Yes, indeed. Suppose $\mu,\nu$ are Borel probability measures on the metric space $(\Omega,\rho)$. The metric need not arise from a norm. Let $K(\mu,\nu)$ denote the space of couplings of $\mu,\nu$, i.e. Borel probability measures on $\Omega \times \Omega$ that project to $\mu$ in the first coordinate and to $\nu$ in the second coordinate.
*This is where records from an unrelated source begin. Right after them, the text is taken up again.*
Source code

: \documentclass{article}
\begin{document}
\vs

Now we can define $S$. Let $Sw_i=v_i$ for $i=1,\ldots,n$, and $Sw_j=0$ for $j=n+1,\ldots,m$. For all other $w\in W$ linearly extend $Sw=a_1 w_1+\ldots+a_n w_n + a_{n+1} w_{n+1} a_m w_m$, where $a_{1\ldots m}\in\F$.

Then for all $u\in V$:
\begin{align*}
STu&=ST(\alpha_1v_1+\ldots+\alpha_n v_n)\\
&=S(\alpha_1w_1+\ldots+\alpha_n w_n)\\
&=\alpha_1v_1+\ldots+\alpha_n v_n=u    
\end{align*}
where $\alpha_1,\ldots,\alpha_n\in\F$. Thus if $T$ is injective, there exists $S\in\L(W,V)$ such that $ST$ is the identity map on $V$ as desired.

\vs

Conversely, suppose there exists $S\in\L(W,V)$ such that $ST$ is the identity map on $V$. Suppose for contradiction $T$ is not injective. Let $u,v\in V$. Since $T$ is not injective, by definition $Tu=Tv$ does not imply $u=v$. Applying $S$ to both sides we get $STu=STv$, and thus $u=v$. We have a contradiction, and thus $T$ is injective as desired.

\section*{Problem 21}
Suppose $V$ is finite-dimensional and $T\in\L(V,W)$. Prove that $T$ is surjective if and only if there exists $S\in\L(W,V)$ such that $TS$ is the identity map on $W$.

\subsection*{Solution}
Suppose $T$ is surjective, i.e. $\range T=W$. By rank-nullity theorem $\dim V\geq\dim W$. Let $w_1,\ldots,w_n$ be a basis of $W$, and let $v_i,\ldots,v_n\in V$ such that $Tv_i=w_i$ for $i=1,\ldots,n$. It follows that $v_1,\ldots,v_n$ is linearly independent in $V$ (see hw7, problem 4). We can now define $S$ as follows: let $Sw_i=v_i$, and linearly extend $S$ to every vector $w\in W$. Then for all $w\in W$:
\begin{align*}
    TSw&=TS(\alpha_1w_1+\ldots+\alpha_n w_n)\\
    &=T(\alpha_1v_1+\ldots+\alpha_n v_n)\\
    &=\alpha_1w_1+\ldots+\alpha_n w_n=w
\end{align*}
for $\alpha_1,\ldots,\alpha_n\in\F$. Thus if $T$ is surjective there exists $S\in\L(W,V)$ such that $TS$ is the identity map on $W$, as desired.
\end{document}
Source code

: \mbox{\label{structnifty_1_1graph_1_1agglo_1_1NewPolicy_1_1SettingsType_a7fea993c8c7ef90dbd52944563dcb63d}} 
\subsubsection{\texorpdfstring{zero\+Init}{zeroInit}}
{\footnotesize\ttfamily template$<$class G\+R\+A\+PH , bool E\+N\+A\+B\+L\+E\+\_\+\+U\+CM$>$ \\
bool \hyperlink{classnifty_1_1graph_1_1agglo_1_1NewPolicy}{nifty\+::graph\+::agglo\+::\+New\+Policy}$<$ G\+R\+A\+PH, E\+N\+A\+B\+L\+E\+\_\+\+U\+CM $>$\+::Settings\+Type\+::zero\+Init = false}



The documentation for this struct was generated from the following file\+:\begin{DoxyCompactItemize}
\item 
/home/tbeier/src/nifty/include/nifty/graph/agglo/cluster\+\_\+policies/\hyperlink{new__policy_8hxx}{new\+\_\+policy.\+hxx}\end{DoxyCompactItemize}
Recall that
$$W(\mu,\nu)=\inf_{\lambda \in K(\mu,\nu)} \, \, \Bigl\{ \int_{\Omega \times \Omega} \rho(x,y) \,d\lambda(x,y)\Bigr\} \,.$$
Suppose that $$\forall x,y \in \Omega \qquad |f(x)-f(y)|\le L\rho(x,y)^\alpha \,,$$
where $0<\alpha<1$.
Then for any $\lambda \in K(\mu,\nu)$, we have
\begin{eqnarray} \Bigl|\int_{\Omega} f \, (d\mu-d\nu) \Bigr|& \le&\int |f(x)-f(y)| \, d\lambda(x,y) \le L \int _{\Omega \times \Omega} \rho(x,y)^\alpha \, d\lambda(x,y) \\ &\le&
L \Bigl(\int _{\Omega \times \Omega} \rho(x,y) \, d\lambda(x,y)\Bigr)^\alpha \tag{*}\,,
\end{eqnarray}
where the last inequality is an application of Holder's inequality [1] for the functions $(x,y) \mapsto \rho(x,y)^\alpha$ and the constant $1$, with exponents $p=1/\alpha$ and $q=1/(1-\alpha)$.
Alternatively, the last inequality in $(*)$ can be obtained from an application of Jensen's inequality [2] for the convex function $t \mapsto t^{1/\alpha}$ on $[0,\infty)$.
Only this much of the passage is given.